**EXERCISE**
Each time a line of the listing holds "localhost", copy that line.

'''

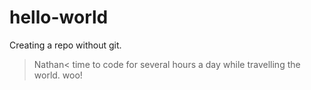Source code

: # hello-world
Creating a repo without git.


>Nathan< time to code for several hours a day while travelling the world. woo!
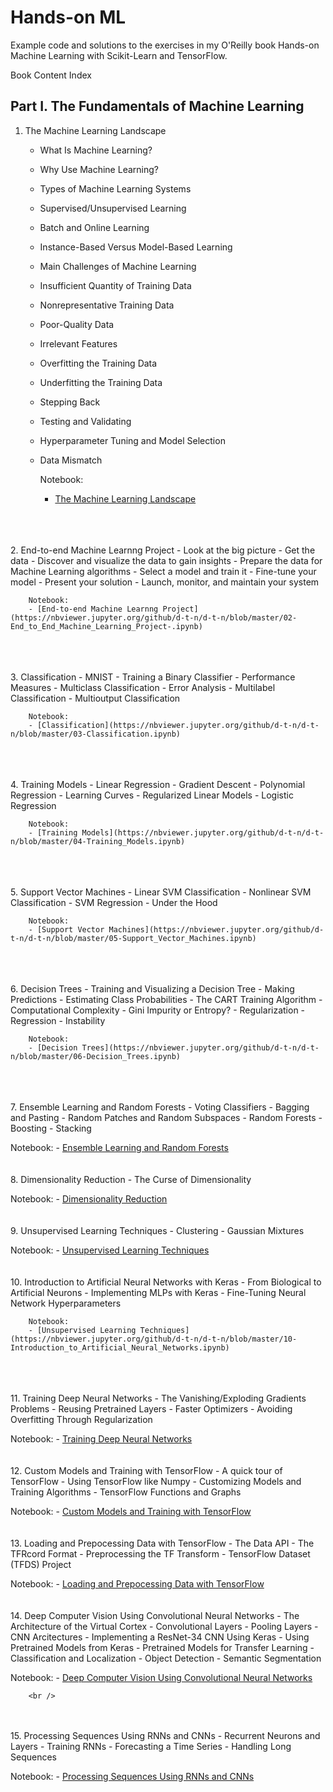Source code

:# Hands-on ML
 Example code and solutions to the exercises in my O'Reilly book Hands-on Machine Learning with Scikit-Learn and TensorFlow.

 Book Content Index

## Part I. The Fundamentals of Machine Learning
1. The Machine Learning Landscape
    - What Is Machine Learning?
    - Why Use Machine Learning?
    - Types of Machine Learning Systems
    - Supervised/Unsupervised Learning
    - Batch and Online Learning
    - Instance-Based Versus Model-Based Learning 
    - Main Challenges of Machine Learning
    - Insufficient Quantity of Training Data
    - Nonrepresentative Training Data
    - Poor-Quality Data
    - Irrelevant Features
    - Overfitting the Training Data
    - Underfitting the Training Data
    - Stepping Back
    - Testing and Validating
    - Hyperparameter Tuning and Model Selection
    - Data Mismatch

        Notebook:
        - [The Machine Learning Landscape](https://nbviewer.jupyter.org/github/d-t-n/d-t-n/blob/master/01-The_ML_Landscape.ipynb)
<br />
<br />
<br /> 
2. End-to-end Machine Learnng Project
    - Look at the big picture
    - Get the data
    - Discover and visualize the data to gain insights
    - Prepare the data for Machine Learning algorithms
    - Select a model and train it
    - Fine-tune your model
    - Present your solution
    - Launch, monitor, and maintain your system

        Notebook:
        - [End-to-end Machine Learnng Project](https://nbviewer.jupyter.org/github/d-t-n/d-t-n/blob/master/02-End_to_End_Machine_Learning_Project-.ipynb)
<br />
<br />
<br />
3. Classification
    - MNIST
    - Training a Binary Classifier
    - Performance Measures
    - Multiclass Classification
    - Error Analysis
    - Multilabel Classification
    - Multioutput Classification

        Notebook:
        - [Classification](https://nbviewer.jupyter.org/github/d-t-n/d-t-n/blob/master/03-Classification.ipynb)
<br />
<br />
<br />
4. Training Models
    - Linear Regression
    - Gradient Descent
    - Polynomial Regression
    - Learning Curves
    - Regularized Linear Models
    - Logistic Regression

        Notebook:
        - [Training Models](https://nbviewer.jupyter.org/github/d-t-n/d-t-n/blob/master/04-Training_Models.ipynb)
<br />
<br />
<br />
5. Support Vector Machines
    - Linear SVM Classification
    - Nonlinear SVM Classification
    - SVM Regression
    - Under the Hood

        Notebook:
        - [Support Vector Machines](https://nbviewer.jupyter.org/github/d-t-n/d-t-n/blob/master/05-Support_Vector_Machines.ipynb)
<br />
<br />
<br />
6. Decision Trees
    - Training and Visualizing a Decision Tree
    - Making Predictions
    - Estimating Class Probabilities
    - The CART Training Algorithm
    - Computational Complexity
    - Gini Impurity or Entropy?
    - Regularization
    - Regression
    - Instability

        Notebook:
        - [Decision Trees](https://nbviewer.jupyter.org/github/d-t-n/d-t-n/blob/master/06-Decision_Trees.ipynb)
<br />
<br />
<br />
7. Ensemble Learning and Random Forests
    - Voting Classifiers
    - Bagging and Pasting
    - Random Patches and Random Subspaces
    - Random Forests
    - Boosting
    - Stacking

Notebook:
        - [Ensemble Learning and Random Forests](https://nbviewer.jupyter.org/github/d-t-n/d-t-n/blob/master/07-Ensemble_Models.ipynb)
<br />
<br />
<br />
8. Dimensionality Reduction
    - The Curse of Dimensionality

Notebook:
        - [Dimensionality Reduction](https://nbviewer.jupyter.org/github/d-t-n/d-t-n/blob/master/08-Dimensionality_Reduction.ipynb)
<br />
<br />
<br />
9. Unsupervised Learning Techniques
    - Clustering
    - Gaussian Mixtures

Notebook:
        - [Unsupervised Learning Techniques](https://nbviewer.jupyter.org/github/d-t-n/d-t-n/blob/master/09-Unsupervised_Learning_Techniques.ipynb)
<br />
<br />
<br />
10. Introduction to Artificial Neural Networks with Keras
    - From Biological to Artificial Neurons
    - Implementing MLPs with Keras
    - Fine-Tuning Neural Network Hyperparameters

        Notebook:
        - [Unsupervised Learning Techniques](https://nbviewer.jupyter.org/github/d-t-n/d-t-n/blob/master/10-Introduction_to_Artificial_Neural_Networks.ipynb)
<br />
<br />
<br />
11. Training Deep Neural Networks
    - The Vanishing/Exploding Gradients Problems
    - Reusing Pretrained Layers
    - Faster Optimizers
    - Avoiding Overfitting Through Regularization

Notebook:
        - [Training Deep Neural Networks](https://nbviewer.jupyter.org/github/d-t-n/d-t-n/blob/master/11-Training_Deep_Neural_Networks.ipynb)
<br />
<br />
<br />
12. Custom Models and Training with TensorFlow
    - A quick tour of TensorFlow
    - Using TensorFlow like Numpy
    - Customizing Models and Training Algorithms
    - TensorFlow Functions and Graphs

Notebook:
        - [Custom Models and Training with TensorFlow](https://nbviewer.jupyter.org/github/d-t-n/d-t-n/blob/master/12-Custom_Models_and_TF.ipynb)
<br />
<br />
<br />
13. Loading and Prepocessing Data with TensorFlow
    - The Data API
    - The TFRcord Format
    - Preprocessing the TF Transform
    - TensorFlow Dataset (TFDS) Project

Notebook:
        - [Loading and Prepocessing Data with TensorFlow](https://nbviewer.jupyter.org/github/d-t-n/d-t-n/blob/master/13-Loading_and_Prepocessing_Data_with_TF.ipynb)
<br />
<br />
<br />
14. Deep Computer Vision Using Convolutional Neural Networks
    - The Architecture of the Virtual Cortex
    - Convolutional Layers
    - Pooling Layers
    - CNN Arcitectures
    - Implementing a ResNet-34 CNN Using Keras
    - Using Pretrained Models from Keras
    - Pretrained Models for Transfer Learning
    - Classification and Localization
    - Object Detection
    - Semantic Segmentation

Notebook:
        - [Deep Computer Vision Using Convolutional Neural Networks](https://nbviewer.jupyter.org/github/d-t-n/d-t-n/blob/master/14_Deep_Computer_Vision_Using_Convolutional_Neural_Networks.ipynb)

        <br />
<br />
<br />
15. Processing Sequences Using RNNs and CNNs
    - Recurrent Neurons and Layers
    - Training RNNs
    - Forecasting a Time Series
    - Handling Long Sequences


Notebook:
        - [Processing Sequences Using RNNs and CNNs](https://nbviewer.jupyter.org/github/d-t-n/d-t-n/blob/master/15_Processing_Sequences_Using_RNNs_and_CNNs.ipynb)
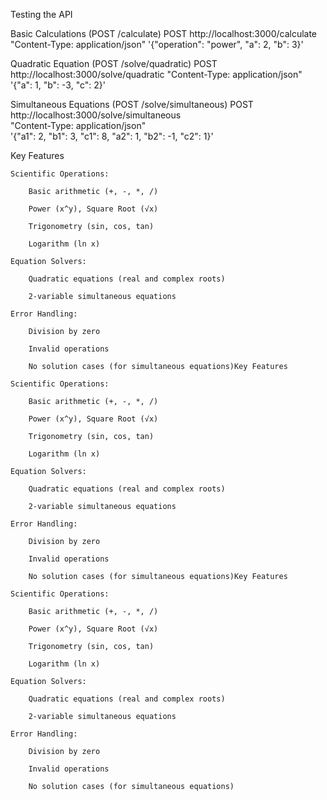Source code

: Testing the API

Basic Calculations (POST /calculate)
POST http://localhost:3000/calculate 
"Content-Type: application/json" 
'{"operation": "power", "a": 2, "b": 3}'

Quadratic Equation (POST /solve/quadratic)
POST http://localhost:3000/solve/quadratic 
"Content-Type: application/json" 
'{"a": 1, "b": -3, "c": 2}'

Simultaneous Equations (POST /solve/simultaneous)
POST http://localhost:3000/solve/simultaneous \
"Content-Type: application/json" \
'{"a1": 2, "b1": 3, "c1": 8, "a2": 1, "b2": -1, "c2": 1}'

Key Features

    Scientific Operations:

        Basic arithmetic (+, -, *, /)

        Power (x^y), Square Root (√x)

        Trigonometry (sin, cos, tan)

        Logarithm (ln x)

    Equation Solvers:

        Quadratic equations (real and complex roots)

        2-variable simultaneous equations

    Error Handling:

        Division by zero

        Invalid operations

        No solution cases (for simultaneous equations)Key Features

    Scientific Operations:

        Basic arithmetic (+, -, *, /)

        Power (x^y), Square Root (√x)

        Trigonometry (sin, cos, tan)

        Logarithm (ln x)

    Equation Solvers:

        Quadratic equations (real and complex roots)

        2-variable simultaneous equations

    Error Handling:

        Division by zero

        Invalid operations

        No solution cases (for simultaneous equations)Key Features

    Scientific Operations:

        Basic arithmetic (+, -, *, /)

        Power (x^y), Square Root (√x)

        Trigonometry (sin, cos, tan)

        Logarithm (ln x)

    Equation Solvers:

        Quadratic equations (real and complex roots)

        2-variable simultaneous equations

    Error Handling:

        Division by zero

        Invalid operations

        No solution cases (for simultaneous equations)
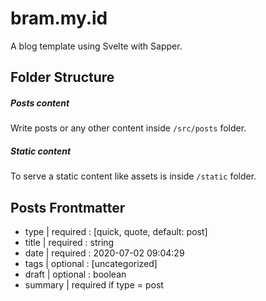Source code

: # bram.my.id

A blog template using Svelte with Sapper.

## Folder Structure

##### Posts content

Write posts or any other content inside `/src/posts` folder.

##### Static content

To serve a static content like assets is inside `/static` folder.

## Posts Frontmatter

- type | required : [quick, quote, default: post]
- title | required : string
- date | required : 2020-07-02 09:04:29
- tags | optional : [uncategorized]
- draft | optional : boolean
- summary | required if type = post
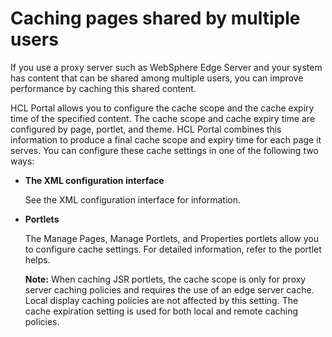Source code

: # Caching pages shared by multiple users

If you use a proxy server such as WebSphere Edge Server and your system has content that can be shared among multiple users, you can improve performance by caching this shared content.

HCL Portal allows you to configure the cache scope and the cache expiry time of the specified content. The cache scope and cache expiry time are configured by page, portlet, and theme. HCL Portal combines this information to produce a final cache scope and expiry time for each page it serves. You can configure these cache settings in one of the following two ways:

-   **The XML configuration interface**

    See the XML configuration interface for information.

-   **Portlets**

    The Manage Pages, Manage Portlets, and Properties portlets allow you to configure cache settings. For detailed information, refer to the portlet helps.

    **Note:** When caching JSR portlets, the cache scope is only for proxy server caching policies and requires the use of an edge server cache. Local display caching policies are not affected by this setting. The cache expiration setting is used for both local and remote caching policies.



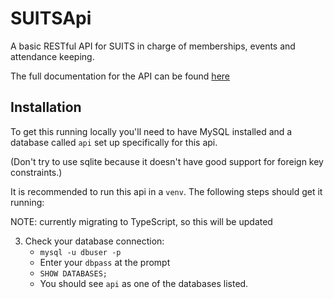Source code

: # SUITSApi
A basic RESTful API for SUITS in charge of memberships, events and attendance keeping.

The full documentation for the API can be found [here](https://apidocs.suits.org.au)

## Installation 
To get this running locally you'll need to have MySQL installed and a database called `api` set up specifically for this api.

(Don't try to use sqlite because it doesn't have good support for foreign key constraints.)

It is recommended to run this api in a `venv`. The following steps should get it running:

NOTE: currently migrating to TypeScript, so this will be updated

3. Check your database connection:
    * `mysql -u dbuser -p`
    * Enter your `dbpass` at the prompt
    * `SHOW DATABASES;`
    * You should see `api` as one of the databases listed.
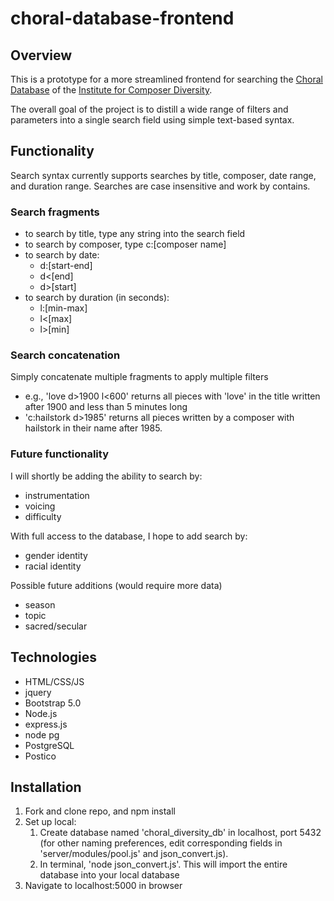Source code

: # choral-database-frontend

## Overview

This is a prototype for a more streamlined frontend for searching the [Choral Database](https://www.composerdiversity.com/choral-diversity-database) of the [Institute for Composer Diversity](https://www.composerdiversity.com/).

The overall goal of the project is to distill a wide range of filters and parameters into a single search field using simple text-based syntax.

## Functionality

Search syntax currently supports searches by title, composer, date range, and duration range. Searches are case insensitive and work by contains.

### Search fragments
- to search by title, type any string into the search field
- to search by composer, type c:[composer name]
- to search by date:
    - d:[start-end]
    - d<[end]
    - d>[start]
- to search by duration (in seconds):
    - l:[min-max]
    - l<[max]
    - l>[min]

### Search concatenation
Simply concatenate multiple fragments to apply multiple filters
- e.g., 'love d>1900 l<600' returns all pieces with 'love' in the title written after 1900 and less than 5 minutes long
- 'c:hailstork d>1985' returns all pieces written by a composer with hailstork in their name after 1985.

### Future functionality
I will shortly be adding the ability to search by:
- instrumentation
- voicing
- difficulty

With full access to the database, I hope to add search by:
- gender identity
- racial identity

Possible future additions (would require more data)
- season
- topic
- sacred/secular

## Technologies
- HTML/CSS/JS
- jquery
- Bootstrap 5.0
- Node.js
- express.js
- node pg
- PostgreSQL
- Postico

## Installation

1. Fork and clone repo, and npm install
2. Set up local: 
    1. Create database named 'choral_diversity_db' in localhost, port 5432 (for other naming preferences, edit corresponding fields in 'server/modules/pool.js' and json_convert.js).
    2. In terminal, 'node json_convert.js'. This will import the entire database into your local database
3. Navigate to localhost:5000 in browser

'''

**ANSWER BELOW**
POST http://localhost:3000/calculate 
POST http://localhost:3000/solve/quadratic 
POST http://localhost:3000/solve/simultaneous \
    1. Create database named 'choral_diversity_db' in localhost, port 5432 (for other naming preferences, edit corresponding fields in 'server/modules/pool.js' and json_convert.js).
3. Navigate to localhost:5000 in browser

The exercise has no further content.